Nice catch. Those fish look like perfect eaters.


----------



## lovin life (Jan 2, 2010)

Only in my dreams do I get in the right spot at the right time. These Eyes are frustrating to say the least. Congrats to you guys. Ill be back this weekend for more pain. Its my addiction. 

Sent from my SPH-L710 using Ohub Campfire mobile app


----------



## moke (Feb 25, 2008)

Looks like you guys had a little fun.. good work.


----------



## 34181 (May 6, 2012)

Nice catch. 
How long do you stay in one spot waiting on fish?
Do you punch a hole check vex, no fish move or wait?
Thanks dan


----------



## KPI (Jun 4, 2011)

Depends a lot on weather and how many fish coming on the graph last week we moved three times and found fish on the forth move! yesterday we had buddies pulling fish and called us we choose to stay at our spot because we had fish at our holes!

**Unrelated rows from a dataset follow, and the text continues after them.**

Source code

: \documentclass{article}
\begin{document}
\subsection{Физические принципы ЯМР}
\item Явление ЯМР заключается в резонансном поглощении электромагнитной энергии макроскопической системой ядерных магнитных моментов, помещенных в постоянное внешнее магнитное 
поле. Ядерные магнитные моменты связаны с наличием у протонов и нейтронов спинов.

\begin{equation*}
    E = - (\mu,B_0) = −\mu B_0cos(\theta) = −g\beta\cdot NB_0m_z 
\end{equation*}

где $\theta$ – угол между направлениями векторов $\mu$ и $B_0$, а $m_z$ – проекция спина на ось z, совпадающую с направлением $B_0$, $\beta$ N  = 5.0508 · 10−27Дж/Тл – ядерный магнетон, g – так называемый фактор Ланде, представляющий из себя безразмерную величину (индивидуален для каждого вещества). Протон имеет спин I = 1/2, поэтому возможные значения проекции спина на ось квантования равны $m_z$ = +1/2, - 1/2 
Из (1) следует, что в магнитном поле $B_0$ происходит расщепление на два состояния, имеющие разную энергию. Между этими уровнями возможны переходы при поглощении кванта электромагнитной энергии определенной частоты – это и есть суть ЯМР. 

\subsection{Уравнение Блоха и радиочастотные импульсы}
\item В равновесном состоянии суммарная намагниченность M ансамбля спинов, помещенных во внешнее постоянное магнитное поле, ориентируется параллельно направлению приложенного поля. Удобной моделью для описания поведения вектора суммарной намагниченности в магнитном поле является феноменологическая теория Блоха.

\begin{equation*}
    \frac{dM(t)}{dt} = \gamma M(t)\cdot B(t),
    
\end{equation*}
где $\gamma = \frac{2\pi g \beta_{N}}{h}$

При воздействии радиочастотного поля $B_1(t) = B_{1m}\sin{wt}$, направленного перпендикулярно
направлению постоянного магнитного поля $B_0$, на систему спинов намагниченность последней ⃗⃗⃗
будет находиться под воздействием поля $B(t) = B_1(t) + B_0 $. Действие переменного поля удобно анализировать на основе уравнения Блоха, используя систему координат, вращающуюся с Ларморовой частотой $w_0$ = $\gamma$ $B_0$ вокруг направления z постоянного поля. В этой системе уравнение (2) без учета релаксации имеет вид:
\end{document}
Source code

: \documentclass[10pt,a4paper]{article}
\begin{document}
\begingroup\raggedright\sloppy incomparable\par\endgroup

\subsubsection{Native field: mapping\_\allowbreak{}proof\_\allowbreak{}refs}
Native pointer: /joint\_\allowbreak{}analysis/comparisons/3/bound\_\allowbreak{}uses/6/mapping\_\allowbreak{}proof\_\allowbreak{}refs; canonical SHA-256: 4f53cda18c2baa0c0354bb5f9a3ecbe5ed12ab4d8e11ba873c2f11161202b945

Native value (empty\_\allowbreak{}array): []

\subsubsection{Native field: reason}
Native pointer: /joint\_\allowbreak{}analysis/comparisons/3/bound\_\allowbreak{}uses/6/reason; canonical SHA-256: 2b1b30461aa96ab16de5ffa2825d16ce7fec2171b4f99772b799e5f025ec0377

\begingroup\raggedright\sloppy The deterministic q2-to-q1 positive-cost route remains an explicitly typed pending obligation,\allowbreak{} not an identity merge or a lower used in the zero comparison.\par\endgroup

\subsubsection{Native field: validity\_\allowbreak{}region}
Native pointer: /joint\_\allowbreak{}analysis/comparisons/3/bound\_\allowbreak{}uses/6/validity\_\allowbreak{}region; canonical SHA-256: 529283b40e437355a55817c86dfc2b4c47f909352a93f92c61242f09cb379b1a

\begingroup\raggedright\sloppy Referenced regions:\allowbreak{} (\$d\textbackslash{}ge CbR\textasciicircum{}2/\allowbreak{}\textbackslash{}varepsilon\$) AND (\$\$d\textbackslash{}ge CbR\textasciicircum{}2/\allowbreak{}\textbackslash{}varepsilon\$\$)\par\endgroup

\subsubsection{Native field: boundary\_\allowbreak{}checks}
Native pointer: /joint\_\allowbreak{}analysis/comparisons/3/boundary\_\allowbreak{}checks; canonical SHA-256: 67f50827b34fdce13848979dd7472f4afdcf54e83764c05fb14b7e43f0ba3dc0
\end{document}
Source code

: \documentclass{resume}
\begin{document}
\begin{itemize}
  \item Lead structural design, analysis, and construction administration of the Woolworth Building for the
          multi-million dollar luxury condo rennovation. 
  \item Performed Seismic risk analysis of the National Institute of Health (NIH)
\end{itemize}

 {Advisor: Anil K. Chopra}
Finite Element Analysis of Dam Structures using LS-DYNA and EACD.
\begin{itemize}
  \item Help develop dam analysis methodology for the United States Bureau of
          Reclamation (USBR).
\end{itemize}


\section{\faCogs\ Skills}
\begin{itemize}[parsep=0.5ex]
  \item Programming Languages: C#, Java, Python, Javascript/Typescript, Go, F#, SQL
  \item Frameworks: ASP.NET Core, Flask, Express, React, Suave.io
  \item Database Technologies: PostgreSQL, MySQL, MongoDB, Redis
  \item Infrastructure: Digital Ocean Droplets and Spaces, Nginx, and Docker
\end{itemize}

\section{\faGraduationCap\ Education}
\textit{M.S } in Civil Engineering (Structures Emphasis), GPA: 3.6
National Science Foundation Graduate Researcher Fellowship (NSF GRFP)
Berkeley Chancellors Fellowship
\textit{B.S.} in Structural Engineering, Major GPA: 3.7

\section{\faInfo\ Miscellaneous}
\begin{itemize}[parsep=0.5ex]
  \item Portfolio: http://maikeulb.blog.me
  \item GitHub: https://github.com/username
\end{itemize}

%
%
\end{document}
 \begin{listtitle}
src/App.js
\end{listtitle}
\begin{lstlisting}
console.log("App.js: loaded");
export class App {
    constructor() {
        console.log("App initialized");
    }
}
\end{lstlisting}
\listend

Lately we have been moving in about a hour if no fish coming in. Hope this helps PD


----------



## 34181 (May 6, 2012)

Thanks KPI, sounds like I need to be mobile.


----------



## 4dabucks (Jun 22, 2008)

PDNaz said:


> Thanks KPI, sounds like I need to be mobile.


Mobility is priceless in my book. I was working with four guys on Monday that I had just met in the parking lot. We decided that they had good numbers and they agreed to have me come out with them. Out of respect I set up about 100 yards from them. After an hour they checked in with me. They were on fish and I wasn't. I move 50 yards closer and boom. Fish on and our bite was good to go rest of day.


----------



## BIG JOHNSON (Aug 31, 2005)

Thanks for letting me fish with u guys, glad I finally found a group to let me tag along.


----------



## ErieRider (Mar 23, 2010)

Al, I went to Joann fabric and bought a spool of thread. I took off the thread and spooled on that flouro for you. I can give it to you next time we fish or if you prefer I can drop it in the mail. Let me know... Thanks again for the vibes!!! Glad to see them finally catch more than white bass.


----------



## BIG JOHNSON (Aug 31, 2005)

Yeah if I can get the 5 foot of flouro back by the weekend that would be great.....lol


----------



## KPI (Jun 4, 2011)

Al you may not be fishing with us next time unless Amanda gets us the money per our agreement she is two friendship payments behind!!!!!!


----------



## BIG JOHNSON (Aug 31, 2005)

There well be 2 $ 29.95 payments in the mail


----------



## Heatmiser (Jan 22, 2015)

ErieRider: Anyone who likes Pete Rose & Blackberrysmoke MUST be pretty darn cool,( at least in my book)!


----------



## Jason Pelz (Mar 6, 2012)

Heatmiser said:


> ErieRider: Anyone who likes Pete Rose & Blackberrysmoke MUST be pretty darn cool,( at least in my book)!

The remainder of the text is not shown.